Hey gang,

Looking for some opinions here. I'm working in an ASP.Net MVC2 application. We've built a collection of "domain objects", ie, the data that represents our "real world" problem we're going to solve, and it's also the representation of what will be serialized to the database. Each of these objects has been decorated with DataAnnotations Attributes to denote which properties are required. We plan on doing data validation before the object is persisted to the database.

The app itself is kind of like a "wizard"-- we're going to be configuring various parameters on one of the domain objects we're working with. But, each page of the wizard might be a subset of properties that the domain object might have. We're going to need to have validation on each of those pages, to make sure all required values are input.

Here's my question: If you were in this situation, what you use as your Model for each of these pages? Would you use the entire domain object, or would you build a view-specific model that is a subset of the domain object's properties, then validate that? I'm leaning towards the latter, because it seems cleaner. At some point, you'd take the 3-4 view-models and populate the domain object from those. Then, you'd validate the domain object, and persist that.

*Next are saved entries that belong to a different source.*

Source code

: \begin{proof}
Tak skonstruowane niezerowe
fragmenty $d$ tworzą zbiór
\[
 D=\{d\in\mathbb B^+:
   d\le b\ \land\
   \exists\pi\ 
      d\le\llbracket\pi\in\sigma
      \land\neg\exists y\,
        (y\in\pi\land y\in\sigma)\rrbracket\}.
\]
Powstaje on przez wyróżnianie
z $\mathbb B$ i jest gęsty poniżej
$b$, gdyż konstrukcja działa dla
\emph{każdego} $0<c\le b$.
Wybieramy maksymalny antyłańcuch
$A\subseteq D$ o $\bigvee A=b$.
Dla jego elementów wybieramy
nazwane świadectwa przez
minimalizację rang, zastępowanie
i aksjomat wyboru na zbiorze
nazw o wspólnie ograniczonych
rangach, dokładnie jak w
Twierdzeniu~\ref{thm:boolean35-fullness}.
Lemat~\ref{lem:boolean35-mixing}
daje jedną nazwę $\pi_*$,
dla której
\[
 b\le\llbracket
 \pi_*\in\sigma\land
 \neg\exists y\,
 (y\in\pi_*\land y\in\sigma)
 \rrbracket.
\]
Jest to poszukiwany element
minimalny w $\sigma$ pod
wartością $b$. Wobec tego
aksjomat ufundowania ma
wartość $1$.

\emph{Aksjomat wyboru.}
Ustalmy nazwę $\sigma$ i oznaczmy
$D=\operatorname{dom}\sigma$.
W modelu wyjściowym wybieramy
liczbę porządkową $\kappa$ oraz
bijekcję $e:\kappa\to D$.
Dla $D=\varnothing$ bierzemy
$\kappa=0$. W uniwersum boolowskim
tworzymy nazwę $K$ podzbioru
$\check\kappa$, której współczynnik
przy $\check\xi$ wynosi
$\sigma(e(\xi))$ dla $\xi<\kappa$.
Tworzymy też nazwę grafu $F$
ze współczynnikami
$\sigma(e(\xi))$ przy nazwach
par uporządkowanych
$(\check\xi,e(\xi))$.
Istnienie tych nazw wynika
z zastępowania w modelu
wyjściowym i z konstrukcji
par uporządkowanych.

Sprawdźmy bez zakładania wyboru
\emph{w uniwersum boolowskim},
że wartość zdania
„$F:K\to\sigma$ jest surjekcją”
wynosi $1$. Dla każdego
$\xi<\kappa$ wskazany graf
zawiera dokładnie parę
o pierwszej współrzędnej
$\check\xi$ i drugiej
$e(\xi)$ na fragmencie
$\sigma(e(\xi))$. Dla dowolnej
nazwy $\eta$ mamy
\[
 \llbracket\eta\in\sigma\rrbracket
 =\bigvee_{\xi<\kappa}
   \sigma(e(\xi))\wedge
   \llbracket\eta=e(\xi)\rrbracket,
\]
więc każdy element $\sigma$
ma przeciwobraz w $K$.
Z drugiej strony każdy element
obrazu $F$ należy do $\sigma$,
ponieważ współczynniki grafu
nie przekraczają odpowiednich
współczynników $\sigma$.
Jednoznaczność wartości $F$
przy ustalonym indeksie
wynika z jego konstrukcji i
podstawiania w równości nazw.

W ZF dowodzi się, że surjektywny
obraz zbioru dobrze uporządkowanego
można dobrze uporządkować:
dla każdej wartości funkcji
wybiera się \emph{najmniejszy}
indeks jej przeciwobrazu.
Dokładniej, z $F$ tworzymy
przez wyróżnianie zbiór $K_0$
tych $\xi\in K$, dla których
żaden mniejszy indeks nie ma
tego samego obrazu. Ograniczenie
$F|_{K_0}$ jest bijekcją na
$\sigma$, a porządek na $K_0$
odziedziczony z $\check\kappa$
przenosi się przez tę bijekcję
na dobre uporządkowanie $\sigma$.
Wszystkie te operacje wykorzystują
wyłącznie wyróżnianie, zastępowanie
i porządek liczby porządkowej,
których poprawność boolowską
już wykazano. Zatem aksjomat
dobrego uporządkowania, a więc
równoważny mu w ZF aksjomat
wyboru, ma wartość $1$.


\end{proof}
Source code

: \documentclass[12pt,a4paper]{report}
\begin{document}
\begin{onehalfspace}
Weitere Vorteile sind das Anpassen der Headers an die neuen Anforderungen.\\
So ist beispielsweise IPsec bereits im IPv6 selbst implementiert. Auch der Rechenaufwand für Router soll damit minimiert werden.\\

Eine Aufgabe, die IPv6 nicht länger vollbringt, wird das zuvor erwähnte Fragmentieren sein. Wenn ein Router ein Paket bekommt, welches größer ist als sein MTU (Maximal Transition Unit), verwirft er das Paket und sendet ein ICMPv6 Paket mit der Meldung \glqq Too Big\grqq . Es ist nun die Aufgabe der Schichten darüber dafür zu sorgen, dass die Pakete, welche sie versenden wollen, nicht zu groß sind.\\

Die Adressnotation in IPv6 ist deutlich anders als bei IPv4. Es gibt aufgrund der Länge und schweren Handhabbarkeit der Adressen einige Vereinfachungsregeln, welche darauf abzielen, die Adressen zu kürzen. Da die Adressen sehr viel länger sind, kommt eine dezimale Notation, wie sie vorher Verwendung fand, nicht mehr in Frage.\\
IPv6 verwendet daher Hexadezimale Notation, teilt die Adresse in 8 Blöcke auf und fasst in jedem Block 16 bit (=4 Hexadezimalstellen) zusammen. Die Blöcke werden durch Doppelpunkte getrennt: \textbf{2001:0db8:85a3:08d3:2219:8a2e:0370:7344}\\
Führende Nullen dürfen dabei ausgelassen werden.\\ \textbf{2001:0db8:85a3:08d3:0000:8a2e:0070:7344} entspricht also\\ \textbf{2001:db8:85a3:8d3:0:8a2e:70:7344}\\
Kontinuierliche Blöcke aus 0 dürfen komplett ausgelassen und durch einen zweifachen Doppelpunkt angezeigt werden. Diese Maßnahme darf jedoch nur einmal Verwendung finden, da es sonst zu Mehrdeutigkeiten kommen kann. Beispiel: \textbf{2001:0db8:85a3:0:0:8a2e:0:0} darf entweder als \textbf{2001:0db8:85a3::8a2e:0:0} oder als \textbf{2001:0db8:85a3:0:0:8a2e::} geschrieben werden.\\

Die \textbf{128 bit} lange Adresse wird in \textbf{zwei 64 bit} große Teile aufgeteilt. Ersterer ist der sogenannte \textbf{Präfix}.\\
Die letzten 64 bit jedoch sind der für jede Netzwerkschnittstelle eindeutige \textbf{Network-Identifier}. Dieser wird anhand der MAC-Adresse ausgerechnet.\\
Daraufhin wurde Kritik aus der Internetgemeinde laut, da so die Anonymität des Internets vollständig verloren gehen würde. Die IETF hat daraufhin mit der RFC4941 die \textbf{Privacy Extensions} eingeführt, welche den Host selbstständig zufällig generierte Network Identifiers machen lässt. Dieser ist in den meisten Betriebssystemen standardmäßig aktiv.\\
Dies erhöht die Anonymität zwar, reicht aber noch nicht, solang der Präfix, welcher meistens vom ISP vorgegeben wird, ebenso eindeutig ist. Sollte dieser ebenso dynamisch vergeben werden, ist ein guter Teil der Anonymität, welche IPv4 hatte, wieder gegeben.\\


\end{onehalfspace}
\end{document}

Am I off base here? MVC is kind of misleading of a term, in that the "Model" isn't actually what's getting persisted, it's just the data a specific view needs to get its job done.

edit:

As a followup, here's a link I found about doing partial validation on a single domain object:

http://blog.stevensanderson.com/2010/02/19/partial-validation-in-aspnet-mvc-2/

So you can validate a subset of properties on one object, but it just seems really ugly... My argument AGAINST this approach is that reusing the same object in this case just seems lazy-- why not go on and create a view-model specific to your view, and work WITH the platform?

You are right Alex and I agree. What I think that the pain points in ASP.NET MVC are setting up the models - models validation.